• **The task**
Below is a listing; restate from it, character for character, the lines beginning at the line holding "defined in another" and ending at the line holding "one reportable field.", both included.

• **Exercise data**
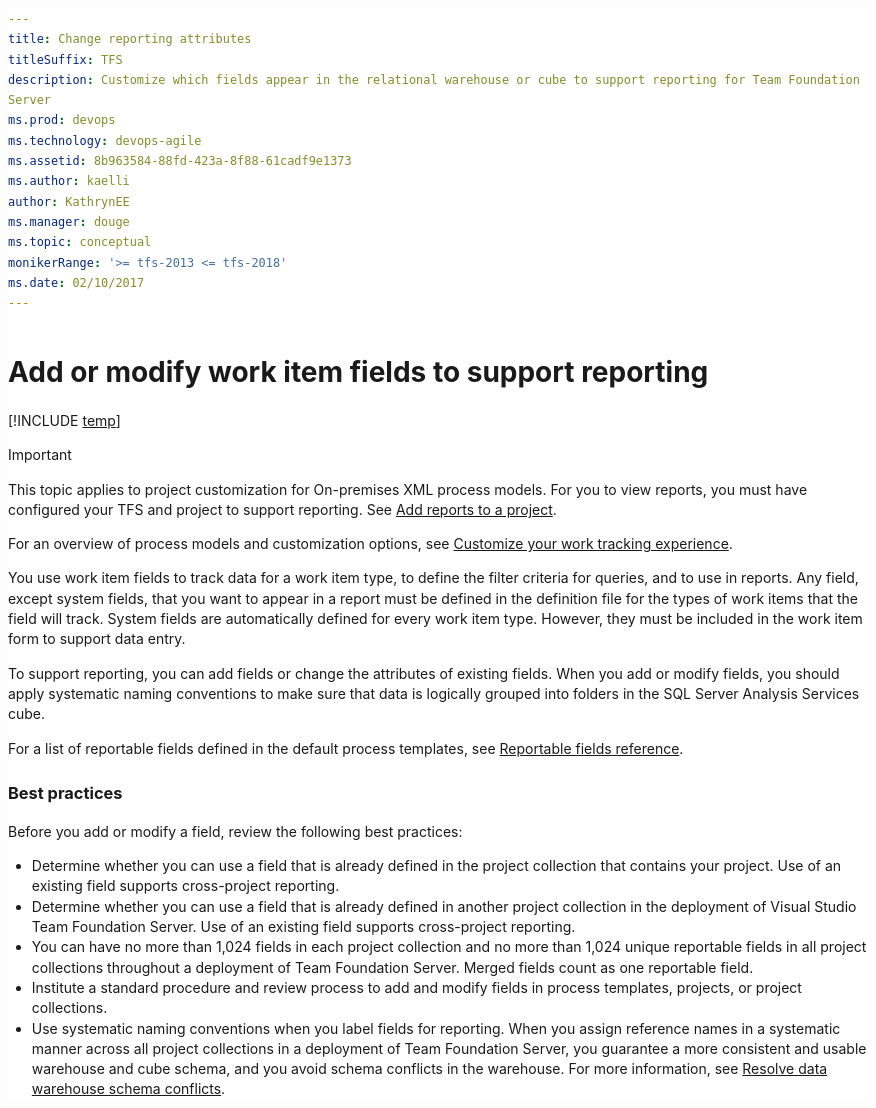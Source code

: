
 ```yaml
---
title: Change reporting attributes 
titleSuffix: TFS
description: Customize which fields appear in the relational warehouse or cube to support reporting for Team Foundation Server 
ms.prod: devops
ms.technology: devops-agile
ms.assetid: 8b963584-88fd-423a-8f88-61cadf9e1373
ms.author: kaelli
author: KathrynEE
ms.manager: douge
ms.topic: conceptual
monikerRange: '>= tfs-2013 <= tfs-2018'
ms.date: 02/10/2017
---
```



# Add or modify work item fields to support reporting

[!INCLUDE [temp](../../_shared/version-header-tfs-only.md)]

> [!IMPORTANT]  
>This topic applies to project customization for On-premises XML process models. For you to view reports, you must have configured your TFS and project to support reporting. See [Add reports to a project](../../report/admin/add-reports-to-a-team-project.md). 
>
>For an overview of process models and customization options, see [Customize your work tracking experience](../customize-work.md). 


You use work item fields to track data for a work item type, to define the filter criteria for queries, and to use in reports. Any field, except system fields, that you want to appear in a report must be defined in the definition file for the types of work items that the field will track. System fields are automatically defined for every work item type. However, they must be included in the work item form to support data entry.  
  
 To support reporting, you can add fields or change the attributes of existing fields. When you add or modify fields, you should apply systematic naming conventions to make sure that data is logically grouped into folders in the SQL Server Analysis Services cube.  
  
  
 For a list of reportable fields defined in the default process templates, see [Reportable fields reference](reportable-fields-reference.md).  
 
<a name="best_practices"></a> 
 
###  Best practices  
 Before you add or modify a field, review the following best practices:  
  
-   Determine whether you can use a field that is already defined in the project collection that contains your project. Use of an existing field supports cross-project reporting.    
-   Determine whether you can use a field that is already defined in another project collection in the deployment of Visual Studio Team Foundation Server. Use of an existing field supports cross-project reporting.    
-   You can have no more than 1,024 fields in each project collection and no more than 1,024 unique reportable fields in all project collections throughout a deployment of Team Foundation Server. Merged fields count as one reportable field.   
-   Institute a standard procedure and review process to add and modify fields in process templates, projects, or project collections.   
-   Use systematic naming conventions when you label fields for reporting. When you assign reference names in a systematic manner across all project collections in a deployment of Team Foundation Server, you guarantee a more consistent and usable warehouse and cube schema, and you avoid schema conflicts in the warehouse. For more information, see [Resolve data warehouse schema conflicts](../../report/admin/resolve-schema-conflicts.md).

• **Result of this task**
-   Determine whether you can use a field that is already defined in another project collection in the deployment of Visual Studio Team Foundation Server. Use of an existing field supports cross-project reporting.    
-   You can have no more than 1,024 fields in each project collection and no more than 1,024 unique reportable fields in all project collections throughout a deployment of Team Foundation Server. Merged fields count as one reportable field.   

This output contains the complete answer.